I think you are confusing the use of confusion matrix.

Suppose you have a classification problem and you get 97% accuracy, but now how do you know if 97% is good or not. Now you use confusion matrix to see the different values. Why is this important? Think of a skewed problem where it is true 99% of the time. In that case getting a accuracy of 99% is not good as you get the same accuracy by predicting the value True everytime.

So you use confusion matrix as a tool to quantify the trust in the accuracy you are getting from your model and depending upon your classification problem you use the numbers from the confusion matrix to further fine-tune or train completely new models.

But you cannot use confusion matrix as your cost function as explained by @rasbt

Confusion matrix is used to evaluate my model, while I trained it using some cost functions such as MSE or Cross Entropy.
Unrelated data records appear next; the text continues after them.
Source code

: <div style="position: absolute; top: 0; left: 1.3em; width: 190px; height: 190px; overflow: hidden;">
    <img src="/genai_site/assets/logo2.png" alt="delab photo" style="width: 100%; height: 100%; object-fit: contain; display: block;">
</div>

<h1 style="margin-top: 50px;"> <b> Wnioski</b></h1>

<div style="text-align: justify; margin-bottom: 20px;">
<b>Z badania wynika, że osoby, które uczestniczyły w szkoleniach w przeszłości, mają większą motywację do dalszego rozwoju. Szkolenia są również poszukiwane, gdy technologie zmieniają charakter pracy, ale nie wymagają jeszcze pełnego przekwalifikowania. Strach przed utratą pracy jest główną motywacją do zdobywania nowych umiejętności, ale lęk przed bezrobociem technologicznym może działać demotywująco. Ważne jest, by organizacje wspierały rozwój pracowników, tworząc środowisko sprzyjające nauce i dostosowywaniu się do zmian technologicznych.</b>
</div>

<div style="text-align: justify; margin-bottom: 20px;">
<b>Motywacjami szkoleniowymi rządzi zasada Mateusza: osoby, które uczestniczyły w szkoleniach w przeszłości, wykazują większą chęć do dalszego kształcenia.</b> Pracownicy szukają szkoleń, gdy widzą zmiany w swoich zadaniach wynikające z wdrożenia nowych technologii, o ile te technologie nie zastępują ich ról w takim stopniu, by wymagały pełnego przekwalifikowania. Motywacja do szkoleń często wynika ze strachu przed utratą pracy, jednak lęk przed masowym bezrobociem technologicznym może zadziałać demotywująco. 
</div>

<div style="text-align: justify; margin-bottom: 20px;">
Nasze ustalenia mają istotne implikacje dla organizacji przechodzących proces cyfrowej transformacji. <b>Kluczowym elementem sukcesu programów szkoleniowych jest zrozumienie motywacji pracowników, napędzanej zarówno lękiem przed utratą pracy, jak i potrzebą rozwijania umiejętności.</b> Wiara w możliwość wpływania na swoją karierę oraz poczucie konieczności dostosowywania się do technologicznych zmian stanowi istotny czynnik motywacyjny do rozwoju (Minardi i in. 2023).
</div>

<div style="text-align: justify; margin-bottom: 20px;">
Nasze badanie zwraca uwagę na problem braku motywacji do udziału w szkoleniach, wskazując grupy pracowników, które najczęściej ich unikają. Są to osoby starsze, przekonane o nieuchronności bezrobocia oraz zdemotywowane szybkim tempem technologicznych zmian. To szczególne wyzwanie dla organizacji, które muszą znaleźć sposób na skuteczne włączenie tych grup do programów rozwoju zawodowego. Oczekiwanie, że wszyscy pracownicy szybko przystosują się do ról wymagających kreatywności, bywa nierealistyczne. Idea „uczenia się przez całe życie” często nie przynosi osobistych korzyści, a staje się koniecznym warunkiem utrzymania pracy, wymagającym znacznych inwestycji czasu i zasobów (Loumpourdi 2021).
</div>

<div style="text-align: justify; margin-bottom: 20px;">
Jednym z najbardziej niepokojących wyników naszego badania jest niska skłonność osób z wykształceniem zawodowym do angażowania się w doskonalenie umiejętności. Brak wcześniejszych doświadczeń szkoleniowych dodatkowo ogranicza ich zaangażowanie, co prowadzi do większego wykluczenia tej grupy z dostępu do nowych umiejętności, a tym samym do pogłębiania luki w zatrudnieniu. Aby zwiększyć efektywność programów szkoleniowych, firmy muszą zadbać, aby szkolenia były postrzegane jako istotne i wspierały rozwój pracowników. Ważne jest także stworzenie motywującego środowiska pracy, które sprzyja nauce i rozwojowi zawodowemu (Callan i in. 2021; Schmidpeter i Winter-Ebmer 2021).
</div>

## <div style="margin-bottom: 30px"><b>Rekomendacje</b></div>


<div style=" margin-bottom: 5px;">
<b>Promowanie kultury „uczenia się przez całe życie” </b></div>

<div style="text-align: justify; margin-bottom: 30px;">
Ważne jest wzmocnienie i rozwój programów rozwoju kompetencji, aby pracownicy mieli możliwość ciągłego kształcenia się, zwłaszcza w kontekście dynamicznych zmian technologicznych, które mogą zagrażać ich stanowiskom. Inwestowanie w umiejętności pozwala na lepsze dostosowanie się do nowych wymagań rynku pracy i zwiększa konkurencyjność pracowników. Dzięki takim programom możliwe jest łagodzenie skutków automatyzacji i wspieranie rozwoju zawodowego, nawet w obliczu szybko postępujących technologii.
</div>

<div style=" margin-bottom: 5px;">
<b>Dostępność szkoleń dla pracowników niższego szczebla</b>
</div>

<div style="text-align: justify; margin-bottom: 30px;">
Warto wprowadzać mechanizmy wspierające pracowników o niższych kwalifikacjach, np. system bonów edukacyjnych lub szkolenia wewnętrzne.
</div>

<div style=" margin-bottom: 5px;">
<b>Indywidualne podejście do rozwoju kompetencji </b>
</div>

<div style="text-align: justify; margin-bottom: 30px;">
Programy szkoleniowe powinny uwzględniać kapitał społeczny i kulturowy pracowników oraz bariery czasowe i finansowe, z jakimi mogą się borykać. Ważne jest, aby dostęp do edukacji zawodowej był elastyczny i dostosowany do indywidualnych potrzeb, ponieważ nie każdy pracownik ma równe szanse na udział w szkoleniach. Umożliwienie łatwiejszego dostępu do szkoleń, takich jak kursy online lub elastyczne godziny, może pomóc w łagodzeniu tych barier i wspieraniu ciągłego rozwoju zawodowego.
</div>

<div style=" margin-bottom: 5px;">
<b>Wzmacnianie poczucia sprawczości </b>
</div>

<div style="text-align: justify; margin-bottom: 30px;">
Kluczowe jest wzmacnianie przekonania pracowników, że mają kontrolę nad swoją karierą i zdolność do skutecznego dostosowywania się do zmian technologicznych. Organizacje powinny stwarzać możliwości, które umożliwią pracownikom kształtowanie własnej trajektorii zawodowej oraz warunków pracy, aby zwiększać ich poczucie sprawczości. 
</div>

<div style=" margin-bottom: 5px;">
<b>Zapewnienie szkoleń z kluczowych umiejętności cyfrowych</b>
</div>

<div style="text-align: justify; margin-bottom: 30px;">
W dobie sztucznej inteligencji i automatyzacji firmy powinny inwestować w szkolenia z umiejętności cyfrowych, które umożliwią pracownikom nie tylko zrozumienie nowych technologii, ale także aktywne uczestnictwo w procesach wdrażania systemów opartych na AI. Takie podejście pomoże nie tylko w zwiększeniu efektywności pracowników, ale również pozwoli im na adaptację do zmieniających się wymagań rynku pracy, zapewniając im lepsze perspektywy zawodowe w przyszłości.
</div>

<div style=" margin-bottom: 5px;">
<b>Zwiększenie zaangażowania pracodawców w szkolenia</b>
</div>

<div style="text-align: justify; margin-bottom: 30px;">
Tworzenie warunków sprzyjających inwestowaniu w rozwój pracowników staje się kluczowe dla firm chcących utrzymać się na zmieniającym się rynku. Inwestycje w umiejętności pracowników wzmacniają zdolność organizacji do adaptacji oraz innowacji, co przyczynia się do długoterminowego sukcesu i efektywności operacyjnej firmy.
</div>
It is not good from mathematics point of view, since the model is trying to minimizing a value which is not the value used to evaluate it.
So I was wondering if there is a cost function which directly minimize a value in confusion matrix, so seem like the answer is a No.

Thanks much for your answer.
It’s just that my model was evaluated by confusion matrix, while in training I have to choose something else to minimize.
I was wondering if there is a way to minimize directly the confusion matrix, now I know that the answer is No.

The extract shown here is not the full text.